Task: Count every line in the data below where "https" occurs, then state that number and nothing more.

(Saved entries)

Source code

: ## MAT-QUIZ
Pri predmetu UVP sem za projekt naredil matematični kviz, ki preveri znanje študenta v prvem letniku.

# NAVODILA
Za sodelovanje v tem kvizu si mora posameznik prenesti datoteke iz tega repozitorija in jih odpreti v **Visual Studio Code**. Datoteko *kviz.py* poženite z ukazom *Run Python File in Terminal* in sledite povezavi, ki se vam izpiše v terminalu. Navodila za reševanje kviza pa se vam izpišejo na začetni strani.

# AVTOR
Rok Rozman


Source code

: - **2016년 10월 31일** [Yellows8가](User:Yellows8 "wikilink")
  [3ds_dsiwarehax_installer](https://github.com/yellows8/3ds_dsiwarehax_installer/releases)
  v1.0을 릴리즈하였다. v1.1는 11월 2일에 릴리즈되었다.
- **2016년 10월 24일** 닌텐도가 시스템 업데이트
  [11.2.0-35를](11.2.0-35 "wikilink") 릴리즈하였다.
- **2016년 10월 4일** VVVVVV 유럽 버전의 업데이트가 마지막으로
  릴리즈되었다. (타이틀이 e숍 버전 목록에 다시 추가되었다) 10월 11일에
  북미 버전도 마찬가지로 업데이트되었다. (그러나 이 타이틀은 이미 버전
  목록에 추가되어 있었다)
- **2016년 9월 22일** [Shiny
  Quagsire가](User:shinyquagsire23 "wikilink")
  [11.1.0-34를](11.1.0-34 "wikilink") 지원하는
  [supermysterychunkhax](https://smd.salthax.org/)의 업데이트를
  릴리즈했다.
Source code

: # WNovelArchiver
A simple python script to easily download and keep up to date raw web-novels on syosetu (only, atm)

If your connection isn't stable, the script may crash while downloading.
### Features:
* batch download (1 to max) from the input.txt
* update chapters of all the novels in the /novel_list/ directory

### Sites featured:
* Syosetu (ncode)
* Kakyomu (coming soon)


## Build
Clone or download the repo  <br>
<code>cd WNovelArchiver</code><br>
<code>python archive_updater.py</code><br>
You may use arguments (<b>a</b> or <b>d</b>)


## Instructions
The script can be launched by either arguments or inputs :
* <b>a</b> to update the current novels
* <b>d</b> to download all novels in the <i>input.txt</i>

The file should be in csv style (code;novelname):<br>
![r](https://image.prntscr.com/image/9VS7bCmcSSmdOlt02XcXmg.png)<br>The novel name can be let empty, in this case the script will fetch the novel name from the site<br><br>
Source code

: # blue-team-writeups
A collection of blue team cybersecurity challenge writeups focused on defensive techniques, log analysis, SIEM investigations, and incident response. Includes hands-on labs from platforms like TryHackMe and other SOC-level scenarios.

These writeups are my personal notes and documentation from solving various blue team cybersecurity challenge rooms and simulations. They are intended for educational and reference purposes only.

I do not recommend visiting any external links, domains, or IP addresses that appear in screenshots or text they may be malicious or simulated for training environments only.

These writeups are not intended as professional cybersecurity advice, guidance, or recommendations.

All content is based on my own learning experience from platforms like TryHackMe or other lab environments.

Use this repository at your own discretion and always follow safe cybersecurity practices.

Answer below: 3